LONDON (Reuters) - Voters went to the polls on Thursday in an election that will pave the way for Brexit under Prime Minister Boris Johnson or propel Britain towards another referendum that could ultimately reverse the decision to leave the European Union.
After failing to deliver Brexit by an Oct. 31 deadline, Johnson called the election to break what he cast as political paralysis that had thwarted Britain’s departure and sapped confidence in the economy.
The face of the “Leave” campaign in the 2016 referendum, 55-year-old Johnson fought the election under the slogan of “Get Brexit Done”, promising to end the deadlock and spend more on health, education and the police.
His main opponent, Labour leader Jeremy Corbyn, 70, promised higher public spending, nationalisation of key services, taxes on the wealthy and another referendum on Brexit.
All major opinion polls suggest Johnson will win, though pollsters got the 2016 referendum wrong and their models predict outcomes ranging from a hung parliament to the biggest Conservative landslide since the era of Margaret Thatcher.

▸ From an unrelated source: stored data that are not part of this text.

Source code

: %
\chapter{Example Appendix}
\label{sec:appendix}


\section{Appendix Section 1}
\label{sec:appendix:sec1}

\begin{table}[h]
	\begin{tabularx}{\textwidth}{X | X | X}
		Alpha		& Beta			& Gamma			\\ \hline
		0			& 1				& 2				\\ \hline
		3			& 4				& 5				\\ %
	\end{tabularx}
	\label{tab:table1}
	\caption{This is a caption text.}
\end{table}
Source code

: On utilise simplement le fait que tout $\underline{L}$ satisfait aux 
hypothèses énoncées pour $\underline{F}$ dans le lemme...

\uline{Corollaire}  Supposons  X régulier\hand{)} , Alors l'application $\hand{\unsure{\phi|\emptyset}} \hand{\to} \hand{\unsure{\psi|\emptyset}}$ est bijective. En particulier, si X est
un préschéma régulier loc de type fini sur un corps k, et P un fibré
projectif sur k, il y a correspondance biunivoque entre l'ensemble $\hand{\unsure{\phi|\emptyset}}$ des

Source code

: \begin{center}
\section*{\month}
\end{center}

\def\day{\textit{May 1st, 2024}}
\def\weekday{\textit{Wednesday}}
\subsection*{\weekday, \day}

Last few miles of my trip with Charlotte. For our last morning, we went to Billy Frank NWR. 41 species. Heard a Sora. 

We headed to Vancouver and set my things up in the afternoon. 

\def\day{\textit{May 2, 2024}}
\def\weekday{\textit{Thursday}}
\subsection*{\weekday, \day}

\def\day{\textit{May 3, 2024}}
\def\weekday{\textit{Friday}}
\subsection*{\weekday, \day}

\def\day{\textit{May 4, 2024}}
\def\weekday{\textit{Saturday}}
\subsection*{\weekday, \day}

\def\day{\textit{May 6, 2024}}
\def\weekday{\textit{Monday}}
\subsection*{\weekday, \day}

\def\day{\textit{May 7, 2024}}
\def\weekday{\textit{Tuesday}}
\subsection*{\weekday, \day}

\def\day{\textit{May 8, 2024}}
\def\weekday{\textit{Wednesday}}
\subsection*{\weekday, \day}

Seven eve-of-election opinion polls published on Wednesday showed the Conservatives ahead of Labour by an average of nearly 10 points although Labour narrowed the gap in four of them.
“We could have a Conservative majority government which will get Brexit done and unleash Britain’s potential,” Johnson told campaigners. “This election is our chance to end the gridlock but the result is on a knife-edge.”

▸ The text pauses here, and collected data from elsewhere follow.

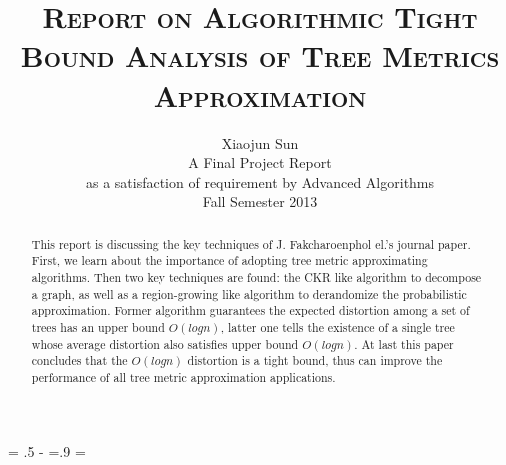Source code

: \documentclass[11pt,twoside, onecolumn]{IEEEtran}
\newcommand{\ls}[1]
    {\dimen0=\fontdimen6\the\font
     \lineskip=#1\dimen0
     \advance\lineskip.5\fontdimen5\the\font
     \advance\lineskip-\dimen0
     \lineskiplimit=.9\lineskip
     \baselineskip=\lineskip
     \advance\baselineskip\dimen0
     \normallineskip\lineskip
     \normallineskiplimit\lineskiplimit
     \normalbaselineskip\baselineskip
     \ignorespaces
    }
\begin{document}

\ls{1.1}

\title{\large{\textsc{Report  on Algorithmic Tight Bound Analysis of
      Tree Metrics Approximation}}}
\author{Xiaojun Sun\\
A Final Project Report\\
as a satisfaction of requirement by Advanced Algorithms\\
Fall Semester 2013
}

%
 
\maketitle

\newcommand{\Fq}{{\mathbb{F}}_{q}}
\newcommand{\Fkk}{{\mathbb{F}}_{2^k}}
\newcommand{\Fkkx}[1][x]{\ensuremath{\mathbb{F}}_{2^k}[#1]\xspace}
\newcommand{\Grobner}{Gr\"{o}bner\xspace}
\newcommand{\B}{{\mathbb{B}}}
\newcommand{\Z}{{\mathbb{Z}}}
\newcommand{\F}{{\mathcal{F}}}
\newcommand{\G}{{\mathcal{G}}}
\newcommand{\R}{\mathbb{R}}

\newcommand{\debug}[1]{\textcolor{gray}{[ #1 ]}}



\begin{abstract}
This report is discussing the key techniques of J. Fakcharoenphol el.'s journal paper\cite{thispaper}.
First, we learn about the importance of adopting tree metric approximating algorithms. Then two key
techniques are found: the CKR like algorithm to decompose a graph, as well as a region-growing like
algorithm to derandomize the probabilistic approximation. Former algorithm guarantees the expected
distortion among a set of trees has an upper bound $O(logn)$, latter one tells the existence of a single
tree whose average distortion also satisfies upper bound $O(logn)$. At last this paper concludes that
the $O(logn)$ distortion is a tight bound, thus can improve the performance of all tree metric approximation
applications. 
\end{abstract}
\end{document}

Corbyn said the Conservatives were the party of “billionaires” while Labour represented the many.
“You can vote for despair and vote for the dishonesty of this government, or you can vote Labour and get a government that can bring hope to the future,” he said.
Polls opened at 0700 GMT and will close at 2200 GMT when an exit poll will give the first indications of the result. Official results from the bulk of the United Kingdom’s 650 constituencies begin to come in from 2300 GMT to 0500 GMT.

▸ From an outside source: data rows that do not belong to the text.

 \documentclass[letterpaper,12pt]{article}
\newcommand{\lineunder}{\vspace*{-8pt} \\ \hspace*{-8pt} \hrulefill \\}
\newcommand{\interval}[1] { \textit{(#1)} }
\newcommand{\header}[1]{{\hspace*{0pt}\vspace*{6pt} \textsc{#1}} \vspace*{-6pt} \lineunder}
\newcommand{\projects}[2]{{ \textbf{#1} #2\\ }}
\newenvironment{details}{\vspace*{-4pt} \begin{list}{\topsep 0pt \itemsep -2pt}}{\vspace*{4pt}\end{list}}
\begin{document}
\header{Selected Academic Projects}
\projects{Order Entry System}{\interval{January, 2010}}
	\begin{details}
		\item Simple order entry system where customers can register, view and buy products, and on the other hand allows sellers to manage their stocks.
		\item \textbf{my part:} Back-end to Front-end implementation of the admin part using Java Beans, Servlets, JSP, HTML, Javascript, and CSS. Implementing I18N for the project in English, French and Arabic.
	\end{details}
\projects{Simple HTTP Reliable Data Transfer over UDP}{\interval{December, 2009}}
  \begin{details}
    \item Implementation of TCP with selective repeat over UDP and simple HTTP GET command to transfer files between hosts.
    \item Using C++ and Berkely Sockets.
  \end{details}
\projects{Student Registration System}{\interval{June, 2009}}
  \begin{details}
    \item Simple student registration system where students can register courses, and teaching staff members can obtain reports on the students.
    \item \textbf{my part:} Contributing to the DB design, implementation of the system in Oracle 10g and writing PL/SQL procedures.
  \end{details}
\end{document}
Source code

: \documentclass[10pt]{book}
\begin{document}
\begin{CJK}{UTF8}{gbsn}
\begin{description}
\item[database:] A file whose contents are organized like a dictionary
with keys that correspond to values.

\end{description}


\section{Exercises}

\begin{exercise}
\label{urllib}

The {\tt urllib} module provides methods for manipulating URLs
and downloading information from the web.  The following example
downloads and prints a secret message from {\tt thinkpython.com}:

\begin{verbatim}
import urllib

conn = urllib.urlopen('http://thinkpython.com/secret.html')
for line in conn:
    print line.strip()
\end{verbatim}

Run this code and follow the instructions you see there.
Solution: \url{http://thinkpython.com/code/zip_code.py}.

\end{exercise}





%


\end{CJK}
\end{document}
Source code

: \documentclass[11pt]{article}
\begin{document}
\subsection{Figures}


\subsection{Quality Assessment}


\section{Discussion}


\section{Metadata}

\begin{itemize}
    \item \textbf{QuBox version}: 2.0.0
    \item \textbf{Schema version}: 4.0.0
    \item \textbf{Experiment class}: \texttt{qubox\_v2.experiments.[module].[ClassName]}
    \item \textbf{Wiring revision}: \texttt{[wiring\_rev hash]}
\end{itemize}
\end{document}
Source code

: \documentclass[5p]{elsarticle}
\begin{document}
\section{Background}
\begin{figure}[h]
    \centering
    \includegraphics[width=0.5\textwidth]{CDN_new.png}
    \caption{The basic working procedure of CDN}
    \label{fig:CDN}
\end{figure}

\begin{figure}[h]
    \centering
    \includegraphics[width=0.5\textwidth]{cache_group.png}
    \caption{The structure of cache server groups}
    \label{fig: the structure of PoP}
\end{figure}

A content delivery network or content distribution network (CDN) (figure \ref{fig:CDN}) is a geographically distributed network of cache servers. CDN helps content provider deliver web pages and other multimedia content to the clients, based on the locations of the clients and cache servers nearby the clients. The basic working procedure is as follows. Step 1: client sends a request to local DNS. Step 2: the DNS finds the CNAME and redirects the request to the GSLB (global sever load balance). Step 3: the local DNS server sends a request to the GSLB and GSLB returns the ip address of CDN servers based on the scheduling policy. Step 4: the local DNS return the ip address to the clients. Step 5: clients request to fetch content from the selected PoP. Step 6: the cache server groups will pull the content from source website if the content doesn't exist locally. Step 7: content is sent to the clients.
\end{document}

While Brexit framed the United Kingdom’s first December election since 1923, the tortuous exit from the EU has variously fatigued, enthused and enraged voters while eroding loyalties to the two major parties.
A majority would allow Johnson to lead the country out of the club it joined in 1973, but Brexit would be far from over. He must negotiate a trade agreement with the EU in a self-imposed deadline of 11 months.
After Jan. 31, Britain would enter a transition period during which it would negotiate a new relationship with the 27 EU members. He has pledged to do that by the end of 2020.
Sterling markets are pricing in a Johnson win and the pound was up against the dollar and the euro in early trading on Thursday.
But two historic referendums - on Scottish independence in 2014 and Brexit in 2016 - and two national elections in 2015 and 2017 have delivered often unexpected results that ushered in political crises.
The election pitches two of the most unconventional British politicians of recent years against each other. Both have been repeatedly written off by opponents and both offer starkly different visions for the world’s fifth-largest economy.
Johnson’s pitch is Brexit but he shrank from anything more radical in a heavily choreographed campaign. Corbyn pitched what he calls a radical transformation for a country long wedded to free-market liberalism.
Johnson, the New York-born former mayor of London, won the top job in July. His predecessor, Theresa May, resigned after failing to get parliamentary backing for her Brexit deal with the EU and then losing her party’s majority in a snap election.
Johnson defied critics by striking a new deal with the EU but was unable to navigate the maze of a divided British parliament and was defeated by opponents whom he portrayed as subverting the will of the people.
The United Kingdom voted 52%-48% in 2016 to quit the EU. But parliament has been deadlocked since May’s failed bet on a 2017 snap election over how, when and even whether to leave.
Corbyn, once an opponent of the EU, says he would remain neutral if he was a prime minister overseeing another referendum. He pledged to overthrow a “rigged system” he said was run by billionaires and tax dodgers.